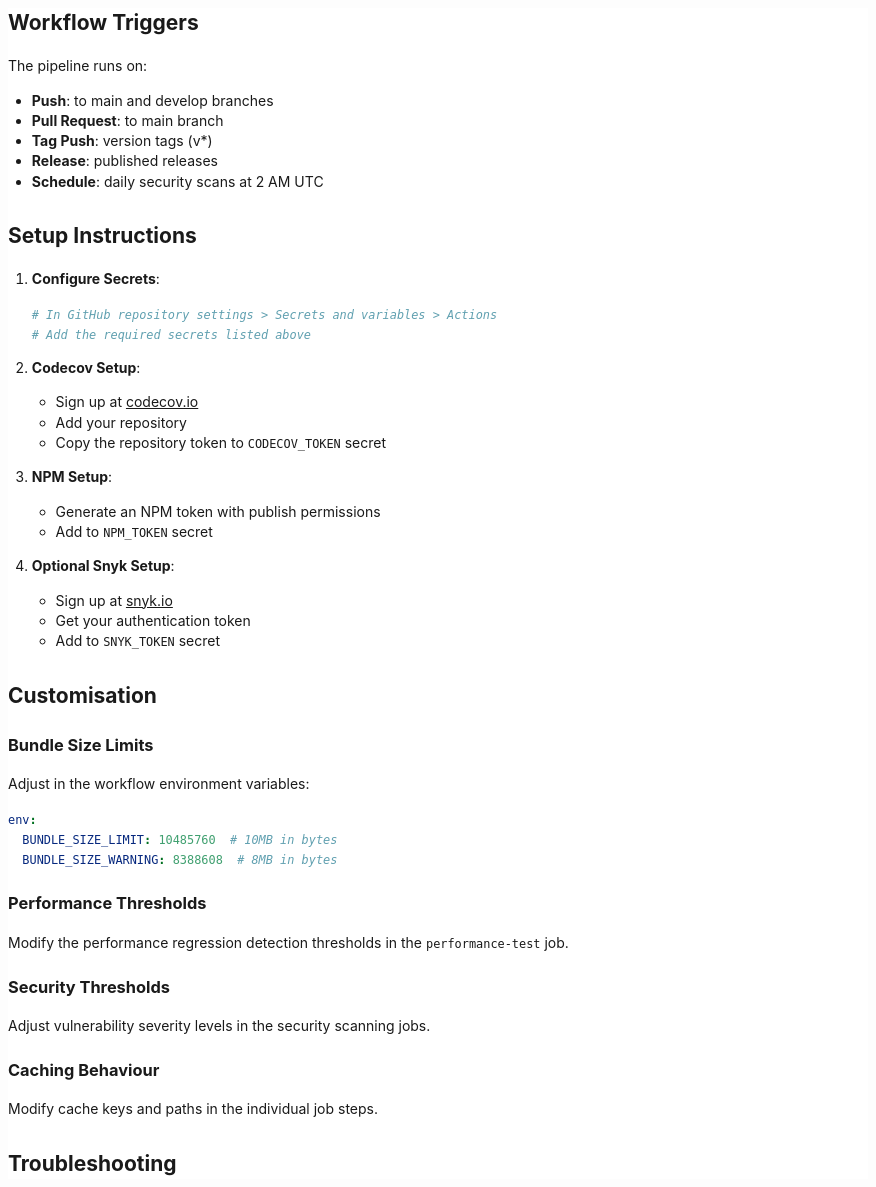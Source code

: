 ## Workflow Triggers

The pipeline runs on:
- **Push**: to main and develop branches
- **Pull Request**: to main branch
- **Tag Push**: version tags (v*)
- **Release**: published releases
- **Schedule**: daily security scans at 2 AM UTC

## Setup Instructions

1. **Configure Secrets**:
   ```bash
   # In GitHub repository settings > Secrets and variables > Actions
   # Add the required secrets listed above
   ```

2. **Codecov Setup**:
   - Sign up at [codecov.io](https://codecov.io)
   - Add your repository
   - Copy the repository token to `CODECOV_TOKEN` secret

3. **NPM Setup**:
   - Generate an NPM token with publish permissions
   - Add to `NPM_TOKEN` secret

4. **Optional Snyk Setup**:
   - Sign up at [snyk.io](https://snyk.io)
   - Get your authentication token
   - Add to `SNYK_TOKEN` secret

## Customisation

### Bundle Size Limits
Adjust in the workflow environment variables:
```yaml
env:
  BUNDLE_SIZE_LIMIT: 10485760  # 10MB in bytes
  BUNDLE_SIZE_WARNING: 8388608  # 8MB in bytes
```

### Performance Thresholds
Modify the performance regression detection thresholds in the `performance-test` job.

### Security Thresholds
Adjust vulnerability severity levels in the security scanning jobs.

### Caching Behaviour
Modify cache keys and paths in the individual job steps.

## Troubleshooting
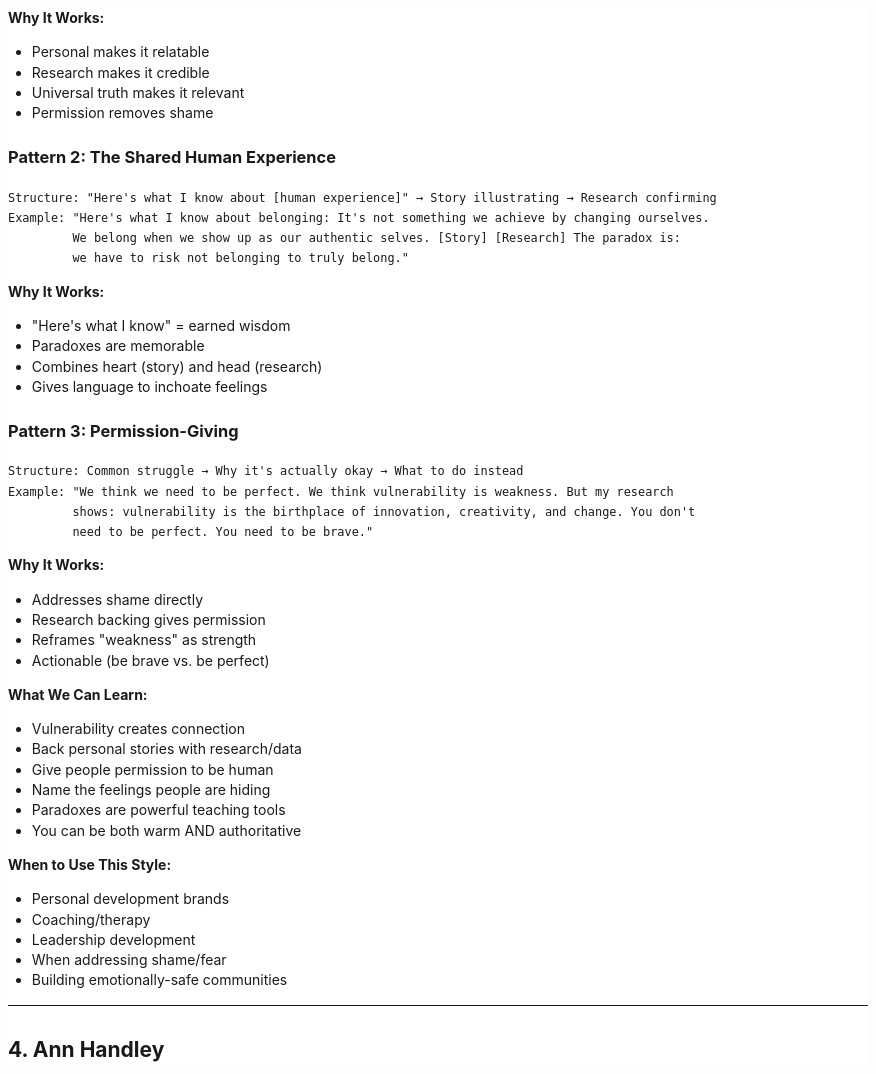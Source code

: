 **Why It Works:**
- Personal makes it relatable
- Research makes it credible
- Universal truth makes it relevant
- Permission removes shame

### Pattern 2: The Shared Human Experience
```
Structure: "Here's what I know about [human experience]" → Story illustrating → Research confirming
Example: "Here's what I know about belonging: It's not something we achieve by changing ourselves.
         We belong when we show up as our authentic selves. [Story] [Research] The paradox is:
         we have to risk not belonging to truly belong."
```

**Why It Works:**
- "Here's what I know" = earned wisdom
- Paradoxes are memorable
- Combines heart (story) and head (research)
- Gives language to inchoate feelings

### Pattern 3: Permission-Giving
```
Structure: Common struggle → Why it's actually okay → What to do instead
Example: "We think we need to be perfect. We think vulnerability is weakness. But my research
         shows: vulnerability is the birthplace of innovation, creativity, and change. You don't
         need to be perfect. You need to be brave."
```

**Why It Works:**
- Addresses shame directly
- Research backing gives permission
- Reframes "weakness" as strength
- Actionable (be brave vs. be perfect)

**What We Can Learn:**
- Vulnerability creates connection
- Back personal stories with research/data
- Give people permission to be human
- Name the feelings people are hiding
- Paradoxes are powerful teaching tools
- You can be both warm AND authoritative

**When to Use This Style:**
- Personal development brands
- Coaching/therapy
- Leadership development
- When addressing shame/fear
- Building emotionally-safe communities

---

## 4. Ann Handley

*What you need to do*
Going through the listing above, tally the lines that contain the word "brave" and state the total alone.

*The completed task*
2